Introduction: In a virtual gathering that brought together more than 70 concerned participants, Mammoth Lakes residents delved into the implications of the recently passed short-term rental (STR) moratorium. Facilitated by Realtor Mickey Brown, the discussion provided a snapshot of the historical context of STRs in town, shedding light on the intricacies that shape this contentious issue.

Historical Overview: Brown outlined the zoning regulations in Mammoth Lakes, emphasizing that significant changes had not occurred since the town's 2014 update to the 2007 general plan. These regulations, influenced by extensive community input, have given rise to current zoning codes that dictate the legal operation of STRs in the community.

The Moratorium: On October 18, Mammoth's Town Council adopted an urgency ordinance, imposing a 45-day moratorium on the issuance of new short-term rental registration certificates. Notably, the moratorium exempts housing units in specific areas, raising questions among community members about the perceived preferential treatment of "Resort Zoning."
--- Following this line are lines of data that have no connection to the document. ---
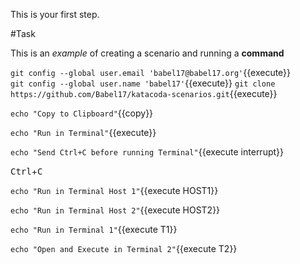This is your first step.

#Task

This is an _example_ of creating a scenario and running a **command**

`git config --global user.email 'babel17@babel17.org'`{{execute}}  
`git config --global user.name 'babel17'`{{execute}}
`git clone https://github.com/Babel17/katacoda-scenarios.git`{{execute}}

`echo "Copy to Clipboard"`{{copy}}

`echo "Run in Terminal"`{{execute}}

`echo "Send Ctrl+C before running Terminal"`{{execute interrupt}}

<kbd>Ctrl</kbd>+<kbd>C</kbd>

`echo "Run in Terminal Host 1"`{{execute HOST1}} 

`echo "Run in Terminal Host 2"`{{execute HOST2}}

`echo "Run in Terminal 1"`{{execute T1}} 

`echo "Open and Execute in Terminal 2"`{{execute T2}}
Resort Zoning Complexities: Attorney Jeremy Ibrahim clarified that Resort Zoning, covering properties exceeding 20 acres, might be exempt due to pre-existing agreements that supersede general zoning rules. The discussion unveiled the challenges of rezoning properties like Canyon Lodge, originally designed as short-term stays for tourists.

Community Input and Proposed Solutions: As the conversation unfolded, community members voiced their concerns and proposed solutions. Suggestions ranged from limiting the number of permits per owner to requiring residency for operation. Council Member Bill Sauser highlighted the formation of a committee to address these concerns, underscoring the town's commitment to a comprehensive approach.
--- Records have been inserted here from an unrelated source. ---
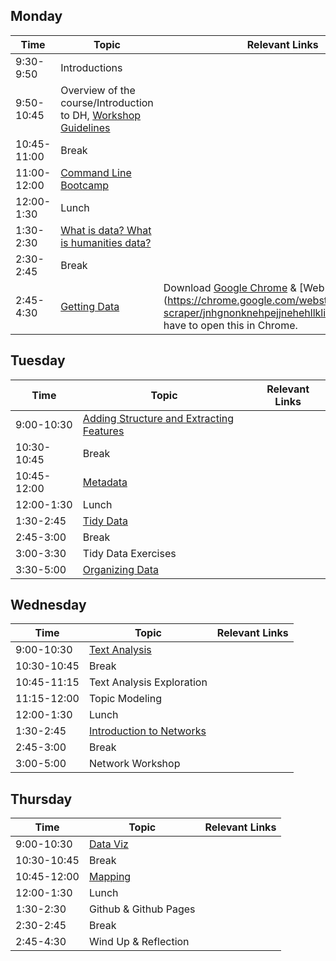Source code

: ## Monday
| Time | Topic| Relevant Links |
| ------------- |-------------| -----|
| 9:30-9:50 | Introductions | |
| 9:50-10:45 | Overview of the course/Introduction to DH, [Workshop Guidelines](https://docs.google.com/document/d/1W9WOWtI6NHIzupKyzJOwa-xUJFrciYDdV4DpBg6jCng/edit)   | |
| 10:45-11:00 | Break |  |
| 11:00-12:00 | [Command Line Bootcamp](https://github.com/dmics/commandlinebootcamp) |  |
| 12:00-1:30 | Lunch |  |
| 1:30-2:30 | [What is data? What is humanities data?](https://docs.google.com/presentation/d/1fOhyfNzSsZLpk9K8iPaEN2gcZOhQ4CMr0lbZKXTykzY/edit?usp=sharing) |  |
| 2:30-2:45 | Break |  |
| 2:45-4:30 | [Getting Data](https://github.com/dmics/gettingdata) | Download [Google Chrome](https://www.google.com/chrome/) & [Web Scraper] (https://chrome.google.com/webstore/detail/web-scraper/jnhgnonknehpejjnehehllkliplmbmhn) you'll have to open this in Chrome. |

## Tuesday
| Time | Topic| Relevant Links |
| ------------- |-------------| -----|
| 9:00-10:30 | [Adding Structure and Extracting Features](https://github.com/dmics/adding-extracting) |  |
| 10:30-10:45 | Break | |
| 10:45-12:00 | [Metadata](https://docs.google.com/presentation/d/1-5jNvhtt_Q-zckzjjIW_Ww7g5juAuRLnR1xG4UghbyQ/edit?usp=sharing) |  |
| 12:00-1:30 | Lunch|  |
| 1:30-2:45 | [Tidy Data](https://docs.google.com/presentation/d/1-5jNvhtt_Q-zckzjjIW_Ww7g5juAuRLnR1xG4UghbyQ/edit?usp=sharing) |  |
| 2:45-3:00 | Break |  |
| 3:00-3:30 | Tidy Data Exercises |  |
| 3:30-5:00 | [Organizing Data](https://github.com/dmics/organizingdata) |  |

## Wednesday
| Time | Topic| Relevant Links |
| ------------- |-------------| -----|
| 9:00-10:30 | [Text Analysis](https://docs.google.com/presentation/d/1BzO-iUwm_2gY5tLxCYg9XddlEEXjDkNliljUI5GHpOI/edit?usp=sharing) |  |
| 10:30-10:45 | Break | |
| 10:45-11:15 | Text Analysis Exploration |  |
| 11:15-12:00 | Topic Modeling |  |
| 12:00-1:30 | Lunch |  |
| 1:30-2:45 | [Introduction to Networks](https://docs.google.com/presentation/d/1MMFJwauPBV9rFmwv_Z-0ViYeo-5kSYQnyoEtTrmM0Jk/edit?usp=sharing) |  |
| 2:45-3:00 | Break |  |
| 3:00-5:00 | Network Workshop |  |

## Thursday
| Time | Topic| Relevant Links |
| ------------- |-------------| -----|
| 9:00-10:30 | [Data Viz](https://github.com/dmics/dataviz) |  |
| 10:30-10:45 | Break | |
| 10:45-12:00 | [Mapping](https://github.com/dmics/mapping) |  |
| 12:00-1:30 | Lunch |  |
| 1:30-2:30 | Github & Github Pages |  |
| 2:30-2:45 | Break |  |
| 2:45-4:30 | Wind Up & Reflection |  |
Financial Considerations: Transient rental owner Greg Newbry proposed taxing rental properties an additional 2%, potentially generating an extra $4 million per year for the town. The financial implications sparked further discussion on the town's authority to regulate STRs and the potential legal challenges that may arise.

Legal Perspectives: Ibrahim provided legal insights, discussing the distinction between absolute and partial taking in property rights. While acknowledging the town's authority to ban STRs, he emphasized the potential exception regarding vested rights—deeds permitting STR rentals that may face challenges if town codes change.
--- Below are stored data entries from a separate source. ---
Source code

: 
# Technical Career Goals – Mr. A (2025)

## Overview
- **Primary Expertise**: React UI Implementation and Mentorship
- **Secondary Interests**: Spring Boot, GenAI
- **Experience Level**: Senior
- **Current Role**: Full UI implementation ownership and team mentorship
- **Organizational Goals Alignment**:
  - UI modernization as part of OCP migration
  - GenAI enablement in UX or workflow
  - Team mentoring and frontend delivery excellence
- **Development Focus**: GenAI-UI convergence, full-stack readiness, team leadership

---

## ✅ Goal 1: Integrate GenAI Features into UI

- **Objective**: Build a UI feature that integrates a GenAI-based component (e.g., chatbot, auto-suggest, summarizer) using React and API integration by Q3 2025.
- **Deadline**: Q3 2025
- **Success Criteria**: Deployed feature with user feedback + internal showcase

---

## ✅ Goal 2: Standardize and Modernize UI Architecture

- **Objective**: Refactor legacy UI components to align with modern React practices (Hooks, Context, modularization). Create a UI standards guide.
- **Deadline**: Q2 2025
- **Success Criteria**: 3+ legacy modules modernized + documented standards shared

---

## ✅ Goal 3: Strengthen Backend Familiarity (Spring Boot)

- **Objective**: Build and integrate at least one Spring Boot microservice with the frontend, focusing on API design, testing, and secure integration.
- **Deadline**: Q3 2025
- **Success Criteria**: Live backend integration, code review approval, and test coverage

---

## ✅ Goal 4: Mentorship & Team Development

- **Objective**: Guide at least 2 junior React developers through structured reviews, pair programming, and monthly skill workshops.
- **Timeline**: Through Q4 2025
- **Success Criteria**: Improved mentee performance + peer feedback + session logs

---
Conclusion: The virtual luncheon showcased the complexity and diversity of opinions surrounding Mammoth Lakes' STR moratorium. As the Town Council-appointed committee prepared to meet, it was evident that the community was actively engaging with the multifaceted issues, seeking a balanced and fair resolution to the challenges posed by short-term rentals in their picturesque town. The journey ahead promises to be intricate, involving legal nuances, community input, and thoughtful policy considerations.